Assignment
Some entries follow. Reproduce exactly the lines starting at the one with "Una vez que" and stopping after the one with "### **Optimización de Carga".

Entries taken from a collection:
>>>>

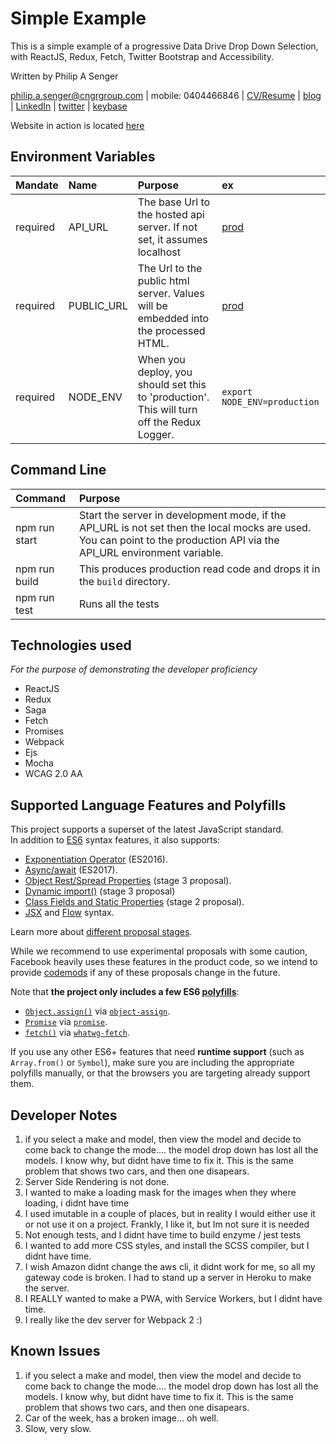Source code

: # Simple Example

This is a simple example of a progressive Data Drive Drop Down Selection, with ReactJS, Redux, Fetch, Twitter Bootstrap and Accessibility.

Written by Philip A Senger

[philip.a.senger@cngrgroup.com](mailto:philip.a.senger@cngrgroup.com) | mobile: 0404466846 | [CV/Resume](http://www.visualcv.com/philipsenger) | [blog](http://www.apachecommonstipsandtricks.blogspot.com/) | [LinkedIn](http://au.linkedin.com/in/philipsenger) | [twitter](http://twitter.com/PSengerDownUndr) | [keybase](https://keybase.io/psenger)

Website in action is located [here](http://simple-car-example.s3-website-ap-southeast-2.amazonaws.com/)

## Environment Variables

| Mandate  | Name      | Purpose | ex |
|:---------|:----------|:--------|:---|
| required | API_URL   | The base Url to the hosted api server. If not set, it assumes localhost | [prod](https://simple-example-cars.herokuapp.com/api/v1/)  |
| required | PUBLIC_URL| The Url to the public html server. Values will be embedded into the processed HTML. | [prod](http://simple-car-example.s3-website-ap-southeast-2.amazonaws.com/) |
| required | NODE_ENV  | When you deploy, you should set this to 'production'. This will turn off the Redux Logger. | `export NODE_ENV=production`  |


## Command Line

| Command       | Purpose   |
|:--------------|:----------|
| npm run start | Start the server in development mode, if the API_URL is not set then the local mocks are used. You can point to the production API via the API_URL environment variable. |
| npm run build | This produces production read code and drops it in the `build` directory. |
| npm run test  | Runs all the tests  |

## Technologies used 
_For the purpose of demonstrating the developer proficiency_

* ReactJS
* Redux
* Saga
* Fetch
* Promises
* Webpack
* Ejs
* Mocha
* WCAG 2.0 AA

## Supported Language Features and Polyfills

This project supports a superset of the latest JavaScript standard.<br>
In addition to [ES6](https://github.com/lukehoban/es6features) syntax features, it also supports:

* [Exponentiation Operator](https://github.com/rwaldron/exponentiation-operator) (ES2016).
* [Async/await](https://github.com/tc39/ecmascript-asyncawait) (ES2017).
* [Object Rest/Spread Properties](https://github.com/sebmarkbage/ecmascript-rest-spread) (stage 3 proposal).
* [Dynamic import()](https://github.com/tc39/proposal-dynamic-import) (stage 3 proposal)
* [Class Fields and Static Properties](https://github.com/tc39/proposal-class-public-fields) (stage 2 proposal).
* [JSX](https://facebook.github.io/react/docs/introducing-jsx.html) and [Flow](https://flowtype.org/) syntax.

Learn more about [different proposal stages](https://babeljs.io/docs/plugins/#presets-stage-x-experimental-presets-).

While we recommend to use experimental proposals with some caution, Facebook heavily uses these features in the product code, so we intend to provide [codemods](https://medium.com/@cpojer/effective-javascript-codemods-5a6686bb46fb) if any of these proposals change in the future.

Note that **the project only includes a few ES6 [polyfills](https://en.wikipedia.org/wiki/Polyfill)**:

* [`Object.assign()`](https://developer.mozilla.org/en/docs/Web/JavaScript/Reference/Global_Objects/Object/assign) via [`object-assign`](https://github.com/sindresorhus/object-assign).
* [`Promise`](https://developer.mozilla.org/en-US/docs/Web/JavaScript/Reference/Global_Objects/Promise) via [`promise`](https://github.com/then/promise).
* [`fetch()`](https://developer.mozilla.org/en/docs/Web/API/Fetch_API) via [`whatwg-fetch`](https://github.com/github/fetch).

If you use any other ES6+ features that need **runtime support** (such as `Array.from()` or `Symbol`), make sure you are including the appropriate polyfills manually, or that the browsers you are targeting already support them.


## Developer Notes

1. if you select a make and model, then view the model and decide to come back to change the mode.... the model drop down has lost all the models. I know why, but didnt have time to fix it. This is the same problem that shows two cars, and then one disapears.
2. Server Side Rendering is not done.
3. I wanted to make a loading mask for the images when they where loading, i didnt have time
4. I used imutable in a couple of places, but in reality I would either use it or not use it on a project. Frankly, I like it, but Im not sure it is needed
5. Not enough tests, and I didnt have time to build enzyme / jest tests
6. I wanted to add more CSS styles, and install the SCSS compiler, but I didnt have time.
7. I wish Amazon didnt change the aws cli, it didnt work for me, so all my gateway code is broken. I had to stand up a server in Heroku to make the server.
8. I REALLY wanted to make a PWA, with Service Workers, but I didnt have time.
9. I really like the dev server for Webpack 2 :)

## Known Issues
1. if you select a make and model, then view the model and decide to come back to change the mode.... the model drop down has lost all the models. I know why, but didnt have time to fix it. This is the same problem that shows two cars, and then one disapears.
2. Car of the week, has a broken image... oh well.
2. Slow, very slow.
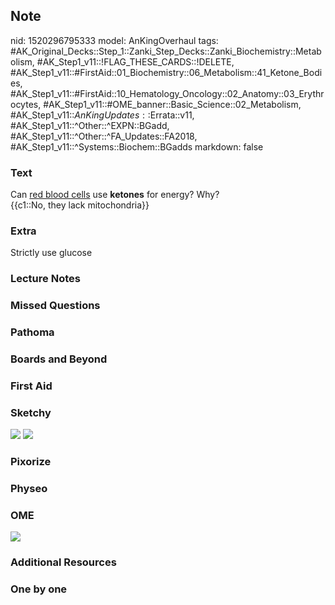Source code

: ## Note
nid: 1520296795333
model: AnKingOverhaul
tags: #AK_Original_Decks::Step_1::Zanki_Step_Decks::Zanki_Biochemistry::Metabolism, #AK_Step1_v11::!FLAG_THESE_CARDS::!DELETE, #AK_Step1_v11::#FirstAid::01_Biochemistry::06_Metabolism::41_Ketone_Bodies, #AK_Step1_v11::#FirstAid::10_Hematology_Oncology::02_Anatomy::03_Erythrocytes, #AK_Step1_v11::#OME_banner::Basic_Science::02_Metabolism, #AK_Step1_v11::$AnKingUpdates::$Errata::v11, #AK_Step1_v11::^Other::^EXPN::BGadd, #AK_Step1_v11::^Other::^FA_Updates::FA2018, #AK_Step1_v11::^Systems::Biochem::BGadds
markdown: false

### Text
<div>
  Can <u>red blood cells</u> use <b>ketones</b> for energy? Why?
</div>
<div>
  {{c1::No, they lack mitochondria}}
</div>

### Extra
Strictly use glucose

### Lecture Notes


### Missed Questions


### Pathoma


### Boards and Beyond


### First Aid


### Sketchy
<img src="Screen%20Shot%202021-01-07%20at%2015.23.34.jpg">
<img src="Screen%20Shot%202021-01-07%20at%2015.23.47.jpg">

### Pixorize


### Physeo


### OME
<div class="ome-widget">
  <a href=
  "https://onlinemeded.org/spa/metabolism?ref=anki"><img src=
  "_OME_AnkiFlashcards_Topic_3.png"></a>
</div>

### Additional Resources


### One by one

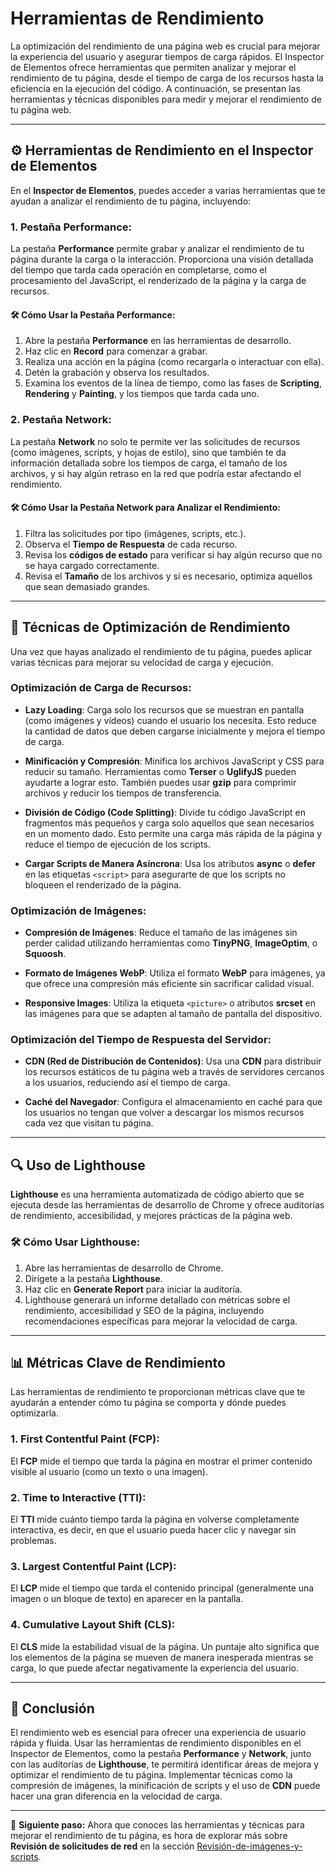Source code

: # Herramientas de Rendimiento

La optimización del rendimiento de una página web es crucial para mejorar la experiencia del usuario y asegurar tiempos de carga rápidos. El Inspector de Elementos ofrece herramientas que permiten analizar y mejorar el rendimiento de tu página, desde el tiempo de carga de los recursos hasta la eficiencia en la ejecución del código. A continuación, se presentan las herramientas y técnicas disponibles para medir y mejorar el rendimiento de tu página web.

---

## ⚙️ Herramientas de Rendimiento en el Inspector de Elementos

En el **Inspector de Elementos**, puedes acceder a varias herramientas que te ayudan a analizar el rendimiento de tu página, incluyendo:

### 1. **Pestaña Performance**:
La pestaña **Performance** permite grabar y analizar el rendimiento de tu página durante la carga o la interacción. Proporciona una visión detallada del tiempo que tarda cada operación en completarse, como el procesamiento del JavaScript, el renderizado de la página y la carga de recursos.

#### 🛠️ Cómo Usar la Pestaña Performance:
1. Abre la pestaña **Performance** en las herramientas de desarrollo.
2. Haz clic en **Record** para comenzar a grabar.
3. Realiza una acción en la página (como recargarla o interactuar con ella).
4. Detén la grabación y observa los resultados.
5. Examina los eventos de la línea de tiempo, como las fases de **Scripting**, **Rendering** y **Painting**, y los tiempos que tarda cada uno.

### 2. **Pestaña Network**:
La pestaña **Network** no solo te permite ver las solicitudes de recursos (como imágenes, scripts, y hojas de estilo), sino que también te da información detallada sobre los tiempos de carga, el tamaño de los archivos, y si hay algún retraso en la red que podría estar afectando el rendimiento.

#### 🛠️ Cómo Usar la Pestaña Network para Analizar el Rendimiento:
1. Filtra las solicitudes por tipo (imágenes, scripts, etc.).
2. Observa el **Tiempo de Respuesta** de cada recurso.
3. Revisa los **códigos de estado** para verificar si hay algún recurso que no se haya cargado correctamente.
4. Revisa el **Tamaño** de los archivos y si es necesario, optimiza aquellos que sean demasiado grandes.

---

## 🚀 Técnicas de Optimización de Rendimiento

Una vez que hayas analizado el rendimiento de tu página, puedes aplicar varias técnicas para mejorar su velocidad de carga y ejecución.

### **Optimización de Carga de Recursos**:

- **Lazy Loading**: Carga solo los recursos que se muestran en pantalla (como imágenes y vídeos) cuando el usuario los necesita. Esto reduce la cantidad de datos que deben cargarse inicialmente y mejora el tiempo de carga.
  
- **Minificación y Compresión**: Minifica los archivos JavaScript y CSS para reducir su tamaño. Herramientas como **Terser** o **UglifyJS** pueden ayudarte a lograr esto. También puedes usar **gzip** para comprimir archivos y reducir los tiempos de transferencia.

- **División de Código (Code Splitting)**: Divide tu código JavaScript en fragmentos más pequeños y carga solo aquellos que sean necesarios en un momento dado. Esto permite una carga más rápida de la página y reduce el tiempo de ejecución de los scripts.

- **Cargar Scripts de Manera Asíncrona**: Usa los atributos **async** o **defer** en las etiquetas `<script>` para asegurarte de que los scripts no bloqueen el renderizado de la página.

### **Optimización de Imágenes**:

- **Compresión de Imágenes**: Reduce el tamaño de las imágenes sin perder calidad utilizando herramientas como **TinyPNG**, **ImageOptim**, o **Squoosh**.
  
- **Formato de Imágenes WebP**: Utiliza el formato **WebP** para imágenes, ya que ofrece una compresión más eficiente sin sacrificar calidad visual.

- **Responsive Images**: Utiliza la etiqueta `<picture>` o atributos **srcset** en las imágenes para que se adapten al tamaño de pantalla del dispositivo.

### **Optimización del Tiempo de Respuesta del Servidor**:

- **CDN (Red de Distribución de Contenidos)**: Usa una **CDN** para distribuir los recursos estáticos de tu página web a través de servidores cercanos a los usuarios, reduciendo así el tiempo de carga.

- **Caché del Navegador**: Configura el almacenamiento en caché para que los usuarios no tengan que volver a descargar los mismos recursos cada vez que visitan tu página.

---

## 🔍 Uso de Lighthouse

**Lighthouse** es una herramienta automatizada de código abierto que se ejecuta desde las herramientas de desarrollo de Chrome y ofrece auditorías de rendimiento, accesibilidad, y mejores prácticas de la página web.

### 🛠️ Cómo Usar Lighthouse:
1. Abre las herramientas de desarrollo de Chrome.
2. Dirígete a la pestaña **Lighthouse**.
3. Haz clic en **Generate Report** para iniciar la auditoría.
4. Lighthouse generará un informe detallado con métricas sobre el rendimiento, accesibilidad y SEO de la página, incluyendo recomendaciones específicas para mejorar la velocidad de carga.

---

## 📊 Métricas Clave de Rendimiento

Las herramientas de rendimiento te proporcionan métricas clave que te ayudarán a entender cómo tu página se comporta y dónde puedes optimizarla.

### **1. First Contentful Paint (FCP)**:
El **FCP** mide el tiempo que tarda la página en mostrar el primer contenido visible al usuario (como un texto o una imagen).

### **2. Time to Interactive (TTI)**:
El **TTI** mide cuánto tiempo tarda la página en volverse completamente interactiva, es decir, en que el usuario pueda hacer clic y navegar sin problemas.

### **3. Largest Contentful Paint (LCP)**:
El **LCP** mide el tiempo que tarda el contenido principal (generalmente una imagen o un bloque de texto) en aparecer en la pantalla.

### **4. Cumulative Layout Shift (CLS)**:
El **CLS** mide la estabilidad visual de la página. Un puntaje alto significa que los elementos de la página se mueven de manera inesperada mientras se carga, lo que puede afectar negativamente la experiencia del usuario.

---

## 🏁 Conclusión

El rendimiento web es esencial para ofrecer una experiencia de usuario rápida y fluida. Usar las herramientas de rendimiento disponibles en el Inspector de Elementos, como la pestaña **Performance** y **Network**, junto con las auditorías de **Lighthouse**, te permitirá identificar áreas de mejora y optimizar el rendimiento de tu página. Implementar técnicas como la compresión de imágenes, la minificación de scripts y el uso de **CDN** puede hacer una gran diferencia en la velocidad de carga.

---

🎯 **Siguiente paso:** Ahora que conoces las herramientas y técnicas para mejorar el rendimiento de tu página, es hora de explorar más sobre **Revisión de solicitudes de red** en la sección [Revisión-de-imágenes-y-scripts](../../network/Revisión-de-imágenes-y-scripts.md).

<<<<

Worked solution
Una vez que hayas analizado el rendimiento de tu página, puedes aplicar varias técnicas para mejorar su velocidad de carga y ejecución.

### **Optimización de Carga de Recursos**:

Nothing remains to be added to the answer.